══ Data for this task

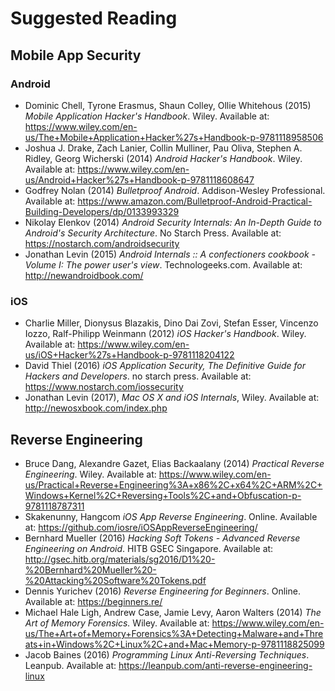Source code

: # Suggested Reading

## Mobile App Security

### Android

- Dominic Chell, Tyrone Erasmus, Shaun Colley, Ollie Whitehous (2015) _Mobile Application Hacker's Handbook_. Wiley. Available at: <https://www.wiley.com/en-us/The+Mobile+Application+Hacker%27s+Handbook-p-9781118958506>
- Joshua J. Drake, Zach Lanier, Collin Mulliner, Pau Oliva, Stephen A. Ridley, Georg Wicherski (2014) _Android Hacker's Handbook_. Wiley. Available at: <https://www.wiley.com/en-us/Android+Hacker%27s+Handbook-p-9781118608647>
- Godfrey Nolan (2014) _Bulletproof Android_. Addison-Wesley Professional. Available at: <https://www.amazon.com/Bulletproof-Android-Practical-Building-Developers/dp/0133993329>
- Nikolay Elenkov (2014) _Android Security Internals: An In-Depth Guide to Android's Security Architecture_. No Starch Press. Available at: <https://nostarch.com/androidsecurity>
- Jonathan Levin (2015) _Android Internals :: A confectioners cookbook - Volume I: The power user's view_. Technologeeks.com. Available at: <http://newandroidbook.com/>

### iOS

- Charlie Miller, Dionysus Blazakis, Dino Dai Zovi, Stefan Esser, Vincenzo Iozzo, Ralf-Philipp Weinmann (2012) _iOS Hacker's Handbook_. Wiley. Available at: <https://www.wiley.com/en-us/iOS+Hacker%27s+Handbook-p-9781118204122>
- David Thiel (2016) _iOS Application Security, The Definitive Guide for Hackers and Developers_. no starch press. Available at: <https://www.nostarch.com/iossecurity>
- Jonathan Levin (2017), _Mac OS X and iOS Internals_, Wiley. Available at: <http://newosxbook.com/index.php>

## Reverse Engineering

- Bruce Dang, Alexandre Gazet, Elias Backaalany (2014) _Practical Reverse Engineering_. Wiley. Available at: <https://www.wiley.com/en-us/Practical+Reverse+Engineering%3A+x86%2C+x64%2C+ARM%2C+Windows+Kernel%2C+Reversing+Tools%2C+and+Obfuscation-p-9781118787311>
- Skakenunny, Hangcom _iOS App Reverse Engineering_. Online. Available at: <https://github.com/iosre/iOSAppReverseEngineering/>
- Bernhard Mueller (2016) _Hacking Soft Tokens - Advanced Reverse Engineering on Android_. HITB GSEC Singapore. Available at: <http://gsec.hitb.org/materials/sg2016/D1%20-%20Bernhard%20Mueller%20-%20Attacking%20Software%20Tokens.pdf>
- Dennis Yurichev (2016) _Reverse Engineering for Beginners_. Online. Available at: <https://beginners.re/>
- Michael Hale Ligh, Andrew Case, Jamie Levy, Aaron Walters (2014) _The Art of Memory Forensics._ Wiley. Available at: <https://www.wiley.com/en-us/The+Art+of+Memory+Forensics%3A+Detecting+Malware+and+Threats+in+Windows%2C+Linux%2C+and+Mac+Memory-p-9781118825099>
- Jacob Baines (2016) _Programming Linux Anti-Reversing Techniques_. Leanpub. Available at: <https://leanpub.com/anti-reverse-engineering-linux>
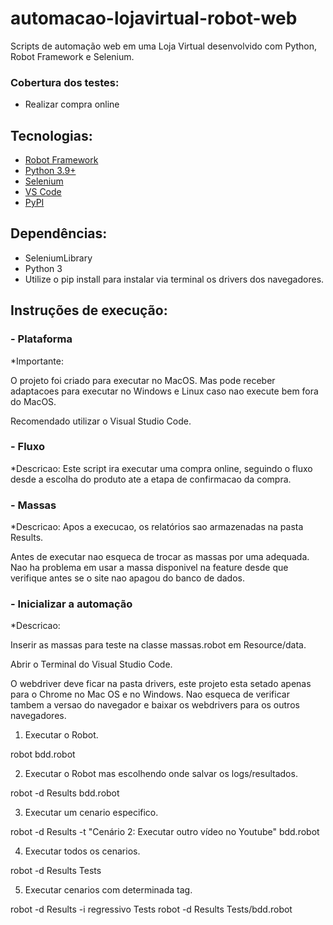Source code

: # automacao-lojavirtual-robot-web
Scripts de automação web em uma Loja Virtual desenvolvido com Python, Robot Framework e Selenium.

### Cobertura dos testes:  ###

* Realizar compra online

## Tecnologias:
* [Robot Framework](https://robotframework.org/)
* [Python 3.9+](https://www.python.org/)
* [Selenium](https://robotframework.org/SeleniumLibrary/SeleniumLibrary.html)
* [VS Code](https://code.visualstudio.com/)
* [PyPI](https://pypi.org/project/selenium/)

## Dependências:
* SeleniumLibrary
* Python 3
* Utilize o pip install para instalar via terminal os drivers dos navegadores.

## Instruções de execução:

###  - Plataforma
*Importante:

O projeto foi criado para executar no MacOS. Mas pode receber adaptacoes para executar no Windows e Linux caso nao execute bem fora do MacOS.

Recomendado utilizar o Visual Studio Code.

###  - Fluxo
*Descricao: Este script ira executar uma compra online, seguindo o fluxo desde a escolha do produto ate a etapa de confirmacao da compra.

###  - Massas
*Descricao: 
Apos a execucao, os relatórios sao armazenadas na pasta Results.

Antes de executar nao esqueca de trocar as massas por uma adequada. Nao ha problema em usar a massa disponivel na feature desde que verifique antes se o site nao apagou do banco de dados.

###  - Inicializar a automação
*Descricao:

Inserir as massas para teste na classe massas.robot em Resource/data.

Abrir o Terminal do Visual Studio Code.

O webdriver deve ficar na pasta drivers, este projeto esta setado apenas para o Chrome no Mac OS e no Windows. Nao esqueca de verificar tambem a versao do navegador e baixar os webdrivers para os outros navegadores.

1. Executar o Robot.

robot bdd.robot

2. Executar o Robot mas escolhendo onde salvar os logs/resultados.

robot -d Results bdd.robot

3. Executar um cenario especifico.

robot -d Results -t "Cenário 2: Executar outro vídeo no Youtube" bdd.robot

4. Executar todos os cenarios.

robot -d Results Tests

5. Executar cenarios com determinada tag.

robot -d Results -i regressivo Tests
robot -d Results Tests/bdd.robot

════

Assigned task - Using the listing above, state the number of lines that hold "esqueca", with no other text.

Output for this task - 2